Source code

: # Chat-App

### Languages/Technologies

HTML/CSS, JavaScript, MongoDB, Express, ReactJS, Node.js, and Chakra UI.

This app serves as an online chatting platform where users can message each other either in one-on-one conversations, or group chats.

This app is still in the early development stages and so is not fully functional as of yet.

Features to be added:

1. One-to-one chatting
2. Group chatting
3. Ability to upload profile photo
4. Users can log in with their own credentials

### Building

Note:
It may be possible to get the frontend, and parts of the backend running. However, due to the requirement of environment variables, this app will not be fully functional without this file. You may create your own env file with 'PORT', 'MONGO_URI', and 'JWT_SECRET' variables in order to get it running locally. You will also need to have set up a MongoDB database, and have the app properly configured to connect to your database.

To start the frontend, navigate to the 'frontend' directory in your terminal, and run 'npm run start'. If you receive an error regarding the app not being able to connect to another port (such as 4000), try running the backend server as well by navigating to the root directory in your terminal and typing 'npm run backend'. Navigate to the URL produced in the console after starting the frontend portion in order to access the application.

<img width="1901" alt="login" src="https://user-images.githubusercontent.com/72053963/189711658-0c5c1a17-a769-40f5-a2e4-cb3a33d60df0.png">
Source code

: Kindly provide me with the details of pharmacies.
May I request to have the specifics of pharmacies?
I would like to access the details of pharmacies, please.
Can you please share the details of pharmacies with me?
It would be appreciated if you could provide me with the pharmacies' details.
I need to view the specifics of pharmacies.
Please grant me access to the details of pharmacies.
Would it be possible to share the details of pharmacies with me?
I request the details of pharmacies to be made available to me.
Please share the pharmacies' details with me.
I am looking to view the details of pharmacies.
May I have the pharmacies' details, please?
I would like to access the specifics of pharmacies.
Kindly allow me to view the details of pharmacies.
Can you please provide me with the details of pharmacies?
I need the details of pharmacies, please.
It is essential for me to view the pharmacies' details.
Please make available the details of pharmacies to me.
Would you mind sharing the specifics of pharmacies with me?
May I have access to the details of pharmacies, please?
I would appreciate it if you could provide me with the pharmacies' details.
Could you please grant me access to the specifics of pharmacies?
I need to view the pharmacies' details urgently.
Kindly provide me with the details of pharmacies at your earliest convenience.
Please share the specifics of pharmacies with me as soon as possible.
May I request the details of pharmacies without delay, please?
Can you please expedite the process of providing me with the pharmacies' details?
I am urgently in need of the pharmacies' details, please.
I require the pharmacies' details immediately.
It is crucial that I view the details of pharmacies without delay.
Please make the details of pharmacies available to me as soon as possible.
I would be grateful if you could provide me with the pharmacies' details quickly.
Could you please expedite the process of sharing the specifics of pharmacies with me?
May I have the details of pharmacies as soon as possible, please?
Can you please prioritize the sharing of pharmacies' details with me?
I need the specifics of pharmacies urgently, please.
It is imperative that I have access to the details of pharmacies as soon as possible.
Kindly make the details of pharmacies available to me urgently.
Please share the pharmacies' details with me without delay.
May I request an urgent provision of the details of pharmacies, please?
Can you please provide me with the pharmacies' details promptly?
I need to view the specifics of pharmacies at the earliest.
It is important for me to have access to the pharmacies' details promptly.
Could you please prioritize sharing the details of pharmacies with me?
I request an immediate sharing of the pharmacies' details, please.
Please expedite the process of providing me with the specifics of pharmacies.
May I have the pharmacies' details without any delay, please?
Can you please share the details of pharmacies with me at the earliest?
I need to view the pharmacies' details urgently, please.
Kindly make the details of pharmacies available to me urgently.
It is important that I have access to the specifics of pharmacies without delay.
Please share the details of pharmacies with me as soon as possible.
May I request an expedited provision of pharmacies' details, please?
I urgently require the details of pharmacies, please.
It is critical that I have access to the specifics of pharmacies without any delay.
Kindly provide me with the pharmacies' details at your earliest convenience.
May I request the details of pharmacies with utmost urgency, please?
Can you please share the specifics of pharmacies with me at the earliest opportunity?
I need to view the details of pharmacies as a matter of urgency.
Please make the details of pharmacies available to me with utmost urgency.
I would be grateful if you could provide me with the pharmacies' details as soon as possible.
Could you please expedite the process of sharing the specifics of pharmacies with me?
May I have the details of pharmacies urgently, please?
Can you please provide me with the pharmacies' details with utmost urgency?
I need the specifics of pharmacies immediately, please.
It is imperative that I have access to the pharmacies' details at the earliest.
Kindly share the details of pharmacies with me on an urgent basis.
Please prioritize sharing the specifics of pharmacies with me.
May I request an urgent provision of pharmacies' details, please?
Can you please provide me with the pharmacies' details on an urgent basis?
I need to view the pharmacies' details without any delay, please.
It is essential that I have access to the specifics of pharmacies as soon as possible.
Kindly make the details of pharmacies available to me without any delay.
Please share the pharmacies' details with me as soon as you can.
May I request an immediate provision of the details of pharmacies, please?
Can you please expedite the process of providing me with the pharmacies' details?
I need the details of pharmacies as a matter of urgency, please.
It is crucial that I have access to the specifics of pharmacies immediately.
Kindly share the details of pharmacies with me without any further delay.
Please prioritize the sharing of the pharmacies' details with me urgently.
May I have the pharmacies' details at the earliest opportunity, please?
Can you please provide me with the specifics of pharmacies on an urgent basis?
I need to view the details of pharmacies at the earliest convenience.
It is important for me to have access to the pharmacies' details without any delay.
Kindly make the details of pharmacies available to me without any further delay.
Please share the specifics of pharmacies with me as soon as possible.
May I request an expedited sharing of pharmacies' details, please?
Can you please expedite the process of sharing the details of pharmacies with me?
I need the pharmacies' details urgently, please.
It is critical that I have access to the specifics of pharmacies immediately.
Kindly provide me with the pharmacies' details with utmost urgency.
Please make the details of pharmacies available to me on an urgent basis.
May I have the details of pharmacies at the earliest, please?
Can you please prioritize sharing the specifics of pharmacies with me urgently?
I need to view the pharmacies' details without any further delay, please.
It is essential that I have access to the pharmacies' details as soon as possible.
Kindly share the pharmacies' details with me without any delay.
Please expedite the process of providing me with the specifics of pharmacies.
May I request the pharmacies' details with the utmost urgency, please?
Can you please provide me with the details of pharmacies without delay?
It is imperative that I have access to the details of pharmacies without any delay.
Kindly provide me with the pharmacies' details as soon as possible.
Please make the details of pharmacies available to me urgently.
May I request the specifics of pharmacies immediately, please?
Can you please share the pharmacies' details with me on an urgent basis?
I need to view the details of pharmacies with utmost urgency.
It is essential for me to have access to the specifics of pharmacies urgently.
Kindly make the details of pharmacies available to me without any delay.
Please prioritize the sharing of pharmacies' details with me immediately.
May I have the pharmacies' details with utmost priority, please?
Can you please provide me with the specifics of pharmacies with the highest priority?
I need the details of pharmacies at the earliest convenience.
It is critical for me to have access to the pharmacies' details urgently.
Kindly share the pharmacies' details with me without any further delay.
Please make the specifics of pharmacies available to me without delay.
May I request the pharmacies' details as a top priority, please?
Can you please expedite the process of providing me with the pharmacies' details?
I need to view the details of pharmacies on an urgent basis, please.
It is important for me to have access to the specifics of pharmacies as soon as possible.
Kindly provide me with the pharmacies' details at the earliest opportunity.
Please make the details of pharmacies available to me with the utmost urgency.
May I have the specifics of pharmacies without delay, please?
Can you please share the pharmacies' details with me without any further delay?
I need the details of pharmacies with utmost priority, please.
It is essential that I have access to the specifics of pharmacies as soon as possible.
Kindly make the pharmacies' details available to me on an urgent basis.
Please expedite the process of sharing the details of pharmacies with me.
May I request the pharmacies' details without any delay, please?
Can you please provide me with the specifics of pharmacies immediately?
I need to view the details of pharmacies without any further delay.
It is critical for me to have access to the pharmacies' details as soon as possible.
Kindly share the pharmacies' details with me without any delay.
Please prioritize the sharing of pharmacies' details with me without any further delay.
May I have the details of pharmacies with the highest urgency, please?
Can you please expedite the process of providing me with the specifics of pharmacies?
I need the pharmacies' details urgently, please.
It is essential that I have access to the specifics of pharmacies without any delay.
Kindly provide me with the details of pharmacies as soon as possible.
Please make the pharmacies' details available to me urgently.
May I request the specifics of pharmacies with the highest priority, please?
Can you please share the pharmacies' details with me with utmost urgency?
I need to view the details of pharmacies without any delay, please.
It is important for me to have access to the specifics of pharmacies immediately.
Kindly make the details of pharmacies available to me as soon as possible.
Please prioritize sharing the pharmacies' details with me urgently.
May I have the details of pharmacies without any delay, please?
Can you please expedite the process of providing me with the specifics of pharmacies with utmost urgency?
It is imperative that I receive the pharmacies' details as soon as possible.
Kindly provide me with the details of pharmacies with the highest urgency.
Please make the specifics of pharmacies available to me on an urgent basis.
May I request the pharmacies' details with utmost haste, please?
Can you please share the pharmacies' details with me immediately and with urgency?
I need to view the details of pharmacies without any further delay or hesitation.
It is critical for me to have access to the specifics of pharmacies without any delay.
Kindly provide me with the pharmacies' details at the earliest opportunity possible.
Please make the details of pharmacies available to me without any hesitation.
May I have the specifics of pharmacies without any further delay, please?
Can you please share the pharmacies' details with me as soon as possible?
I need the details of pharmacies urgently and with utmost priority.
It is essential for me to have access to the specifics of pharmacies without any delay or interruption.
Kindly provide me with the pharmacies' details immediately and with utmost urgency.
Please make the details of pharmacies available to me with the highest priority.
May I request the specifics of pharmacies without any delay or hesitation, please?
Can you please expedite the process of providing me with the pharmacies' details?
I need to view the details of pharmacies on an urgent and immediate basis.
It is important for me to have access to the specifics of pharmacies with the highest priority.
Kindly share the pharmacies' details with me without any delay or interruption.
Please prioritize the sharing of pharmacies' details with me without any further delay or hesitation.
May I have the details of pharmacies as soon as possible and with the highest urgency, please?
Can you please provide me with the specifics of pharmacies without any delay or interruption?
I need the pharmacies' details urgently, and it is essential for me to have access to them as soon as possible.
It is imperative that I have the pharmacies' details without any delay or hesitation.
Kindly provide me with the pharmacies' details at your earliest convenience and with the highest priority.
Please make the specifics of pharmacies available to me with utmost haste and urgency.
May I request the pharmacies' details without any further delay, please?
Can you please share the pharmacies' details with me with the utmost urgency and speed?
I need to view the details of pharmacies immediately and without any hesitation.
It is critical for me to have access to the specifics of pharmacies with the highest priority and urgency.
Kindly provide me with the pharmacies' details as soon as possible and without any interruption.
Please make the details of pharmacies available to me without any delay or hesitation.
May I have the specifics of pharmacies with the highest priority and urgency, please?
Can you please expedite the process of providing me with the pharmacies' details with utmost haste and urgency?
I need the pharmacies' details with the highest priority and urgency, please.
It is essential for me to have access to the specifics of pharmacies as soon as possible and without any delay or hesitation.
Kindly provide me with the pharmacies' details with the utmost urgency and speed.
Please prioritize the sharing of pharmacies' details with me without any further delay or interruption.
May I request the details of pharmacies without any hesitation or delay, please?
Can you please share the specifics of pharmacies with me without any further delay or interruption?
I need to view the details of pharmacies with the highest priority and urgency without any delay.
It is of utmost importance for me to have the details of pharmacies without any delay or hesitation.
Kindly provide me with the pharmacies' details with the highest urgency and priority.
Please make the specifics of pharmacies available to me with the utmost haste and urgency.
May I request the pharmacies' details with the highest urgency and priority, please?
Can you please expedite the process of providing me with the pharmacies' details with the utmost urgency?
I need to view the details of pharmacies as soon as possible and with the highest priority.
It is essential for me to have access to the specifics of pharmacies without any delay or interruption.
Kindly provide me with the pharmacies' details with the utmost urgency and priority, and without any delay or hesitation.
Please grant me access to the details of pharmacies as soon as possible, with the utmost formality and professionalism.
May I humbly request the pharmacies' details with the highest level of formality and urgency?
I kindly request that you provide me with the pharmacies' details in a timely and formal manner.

•••

Exercise: Beginning with the line that has "Kindly provide me with the pharmacies' details with utmost" and ending with the line that has "with me immediately.", set down the lines above exactly and include no others.

Answer to the problem:
Kindly provide me with the pharmacies' details with utmost urgency.
Please make the details of pharmacies available to me on an urgent basis.
May I have the details of pharmacies at the earliest, please?
Can you please prioritize sharing the specifics of pharmacies with me urgently?
I need to view the pharmacies' details without any further delay, please.
It is essential that I have access to the pharmacies' details as soon as possible.
Kindly share the pharmacies' details with me without any delay.
Please expedite the process of providing me with the specifics of pharmacies.
May I request the pharmacies' details with the utmost urgency, please?
Can you please provide me with the details of pharmacies without delay?
It is imperative that I have access to the details of pharmacies without any delay.
Kindly provide me with the pharmacies' details as soon as possible.
Please make the details of pharmacies available to me urgently.
May I request the specifics of pharmacies immediately, please?
Can you please share the pharmacies' details with me on an urgent basis?
I need to view the details of pharmacies with utmost urgency.
It is essential for me to have access to the specifics of pharmacies urgently.
Kindly make the details of pharmacies available to me without any delay.
Please prioritize the sharing of pharmacies' details with me immediately.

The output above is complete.